It’s a common enough mistake among young guys. Hopefully, they’ll eventually learn that they’re the only ones in charge of making sure they’re getting what they want out of a relationship and leaving if it’s not enough, but it’ll probably take a few more tries.
But prolly not with her, of course. ('Less you’re Italian and brew good coffee.)
(I thought joke threads were not allowed in the Pit. The OP was a joke, right?)
You know, I guess I wish the girls would would just sometimes call the poor ex-boyfriend up and tell him what it’s all about, I mean, to just say: “I’m sorry that I didn’t have sex with you. It wasn’t about you. I was younger and more insecure back then, and I wasn’t ready for it. Now I’m older, and now I *am *ready.” You know, instead of “ta-ta, so long, I’ll be off with this hunkmuffin here, see ya the next time I’m back in Dork-ville”. It might help.

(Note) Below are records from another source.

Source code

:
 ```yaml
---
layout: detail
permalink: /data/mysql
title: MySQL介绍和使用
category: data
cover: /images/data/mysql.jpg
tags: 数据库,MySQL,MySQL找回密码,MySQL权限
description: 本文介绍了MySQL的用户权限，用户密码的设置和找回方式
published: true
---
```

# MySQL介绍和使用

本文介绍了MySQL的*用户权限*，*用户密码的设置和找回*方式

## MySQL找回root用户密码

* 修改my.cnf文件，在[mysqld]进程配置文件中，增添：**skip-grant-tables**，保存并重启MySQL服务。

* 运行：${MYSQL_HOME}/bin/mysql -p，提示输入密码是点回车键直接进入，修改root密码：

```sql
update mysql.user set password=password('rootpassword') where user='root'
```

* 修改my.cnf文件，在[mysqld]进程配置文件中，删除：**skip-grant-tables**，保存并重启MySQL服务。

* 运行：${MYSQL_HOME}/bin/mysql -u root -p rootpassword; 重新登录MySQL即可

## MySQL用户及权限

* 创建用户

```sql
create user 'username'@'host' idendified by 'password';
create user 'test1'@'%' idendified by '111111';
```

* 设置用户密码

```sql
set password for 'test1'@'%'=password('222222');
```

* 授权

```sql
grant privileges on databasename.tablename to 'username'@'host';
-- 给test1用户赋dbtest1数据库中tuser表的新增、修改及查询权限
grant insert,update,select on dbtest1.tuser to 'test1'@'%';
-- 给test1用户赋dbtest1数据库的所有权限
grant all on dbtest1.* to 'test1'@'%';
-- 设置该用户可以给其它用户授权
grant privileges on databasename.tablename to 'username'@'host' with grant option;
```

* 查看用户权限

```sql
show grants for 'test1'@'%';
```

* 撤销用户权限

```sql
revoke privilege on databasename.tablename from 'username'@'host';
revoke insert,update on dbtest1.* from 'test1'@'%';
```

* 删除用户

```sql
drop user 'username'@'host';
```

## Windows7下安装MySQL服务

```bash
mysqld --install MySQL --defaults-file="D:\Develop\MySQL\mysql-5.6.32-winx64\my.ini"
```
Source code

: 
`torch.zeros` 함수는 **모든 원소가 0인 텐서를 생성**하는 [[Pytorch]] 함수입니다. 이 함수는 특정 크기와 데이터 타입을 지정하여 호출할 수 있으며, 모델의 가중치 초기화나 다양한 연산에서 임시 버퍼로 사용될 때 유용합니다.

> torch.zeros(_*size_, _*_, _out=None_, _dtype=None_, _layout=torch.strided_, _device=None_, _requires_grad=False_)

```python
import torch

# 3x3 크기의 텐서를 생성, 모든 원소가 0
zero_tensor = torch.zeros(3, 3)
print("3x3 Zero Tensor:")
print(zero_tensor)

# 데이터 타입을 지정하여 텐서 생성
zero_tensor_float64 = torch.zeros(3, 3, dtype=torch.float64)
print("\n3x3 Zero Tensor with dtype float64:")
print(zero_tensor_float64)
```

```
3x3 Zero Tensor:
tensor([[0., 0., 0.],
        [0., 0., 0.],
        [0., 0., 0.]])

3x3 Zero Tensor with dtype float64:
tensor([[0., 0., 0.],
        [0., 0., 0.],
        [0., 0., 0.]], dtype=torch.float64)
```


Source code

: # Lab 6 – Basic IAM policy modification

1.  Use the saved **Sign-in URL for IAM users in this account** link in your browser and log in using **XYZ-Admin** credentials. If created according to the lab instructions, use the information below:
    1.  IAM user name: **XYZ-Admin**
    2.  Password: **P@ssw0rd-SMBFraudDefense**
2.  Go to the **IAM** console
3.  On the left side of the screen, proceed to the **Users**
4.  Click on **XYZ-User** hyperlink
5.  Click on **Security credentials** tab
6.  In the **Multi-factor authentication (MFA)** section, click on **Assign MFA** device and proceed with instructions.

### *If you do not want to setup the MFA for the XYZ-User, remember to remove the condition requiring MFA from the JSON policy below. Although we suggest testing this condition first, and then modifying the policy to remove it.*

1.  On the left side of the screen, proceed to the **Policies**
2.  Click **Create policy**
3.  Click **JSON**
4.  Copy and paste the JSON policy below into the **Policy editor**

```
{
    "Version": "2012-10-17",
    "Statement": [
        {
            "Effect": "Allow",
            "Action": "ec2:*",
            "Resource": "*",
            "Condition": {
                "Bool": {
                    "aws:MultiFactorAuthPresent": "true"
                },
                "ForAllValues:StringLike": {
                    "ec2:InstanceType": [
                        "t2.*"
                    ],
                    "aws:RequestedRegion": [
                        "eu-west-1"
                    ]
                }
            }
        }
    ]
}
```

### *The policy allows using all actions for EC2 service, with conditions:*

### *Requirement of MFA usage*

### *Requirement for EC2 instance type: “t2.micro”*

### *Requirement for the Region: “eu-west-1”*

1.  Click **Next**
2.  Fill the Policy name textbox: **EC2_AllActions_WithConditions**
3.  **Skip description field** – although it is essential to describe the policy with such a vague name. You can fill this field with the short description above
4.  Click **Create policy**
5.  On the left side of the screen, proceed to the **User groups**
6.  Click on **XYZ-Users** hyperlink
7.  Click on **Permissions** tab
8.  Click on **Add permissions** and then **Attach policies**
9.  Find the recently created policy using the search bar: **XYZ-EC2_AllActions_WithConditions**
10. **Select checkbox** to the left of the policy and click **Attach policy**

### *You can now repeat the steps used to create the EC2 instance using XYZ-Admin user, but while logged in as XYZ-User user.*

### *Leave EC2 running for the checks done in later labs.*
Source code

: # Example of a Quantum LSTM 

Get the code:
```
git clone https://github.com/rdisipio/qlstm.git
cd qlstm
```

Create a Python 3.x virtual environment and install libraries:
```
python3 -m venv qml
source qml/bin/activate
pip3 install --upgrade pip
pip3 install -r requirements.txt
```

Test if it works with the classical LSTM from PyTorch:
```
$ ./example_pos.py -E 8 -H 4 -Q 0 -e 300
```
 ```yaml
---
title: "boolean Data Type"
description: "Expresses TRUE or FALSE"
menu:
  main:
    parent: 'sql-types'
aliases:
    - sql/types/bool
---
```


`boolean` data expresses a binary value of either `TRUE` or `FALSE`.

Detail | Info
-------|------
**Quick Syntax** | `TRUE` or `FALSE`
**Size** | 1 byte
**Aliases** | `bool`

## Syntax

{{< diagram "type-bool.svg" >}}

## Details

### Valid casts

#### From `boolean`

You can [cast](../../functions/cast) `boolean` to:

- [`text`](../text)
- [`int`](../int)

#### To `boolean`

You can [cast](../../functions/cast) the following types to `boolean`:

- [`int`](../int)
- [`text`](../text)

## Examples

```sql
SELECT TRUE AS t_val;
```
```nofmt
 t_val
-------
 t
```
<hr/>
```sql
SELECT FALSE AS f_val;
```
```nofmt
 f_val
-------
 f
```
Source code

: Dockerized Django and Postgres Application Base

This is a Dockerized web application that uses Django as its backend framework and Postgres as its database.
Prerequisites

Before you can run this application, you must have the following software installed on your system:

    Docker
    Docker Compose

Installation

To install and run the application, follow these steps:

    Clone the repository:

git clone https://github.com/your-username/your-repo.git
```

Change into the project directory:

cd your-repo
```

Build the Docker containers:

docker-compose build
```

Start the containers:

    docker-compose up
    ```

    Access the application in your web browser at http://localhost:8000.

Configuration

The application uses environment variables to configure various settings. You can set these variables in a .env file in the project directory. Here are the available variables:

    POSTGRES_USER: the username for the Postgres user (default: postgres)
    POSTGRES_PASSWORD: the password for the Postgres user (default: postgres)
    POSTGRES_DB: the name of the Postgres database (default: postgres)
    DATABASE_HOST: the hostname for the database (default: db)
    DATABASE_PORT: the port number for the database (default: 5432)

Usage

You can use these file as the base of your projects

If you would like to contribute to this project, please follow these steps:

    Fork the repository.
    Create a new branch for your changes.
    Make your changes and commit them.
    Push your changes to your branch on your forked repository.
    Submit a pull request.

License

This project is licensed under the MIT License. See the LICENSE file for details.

Of course, it would still leave the poor ex with the lingering question: “so now she is ready… well, doesn’t she still have my number, dammit?”
Perhaps there’s just no right way.
Agreed, and that’s where I found Kalhoun’s taunt something less than fair - y’know, having done this whole don’t-pressure-her-into-sex routine that I’d picked up as being what Real Men[sup]TM[/sup] do. Of course that can also see you being the last guy in the room to get laid. :rolleyes:
“Shallow” is givin’ it up for no other reason than it’s an exotic location and the guy has an unfamiliar accent.
So, the message I’m getting from the OP is that this girl owed these guys sex somehow. She didn’t want to have sex, and that made her bad, or she cheated them out of their rightful due of sex.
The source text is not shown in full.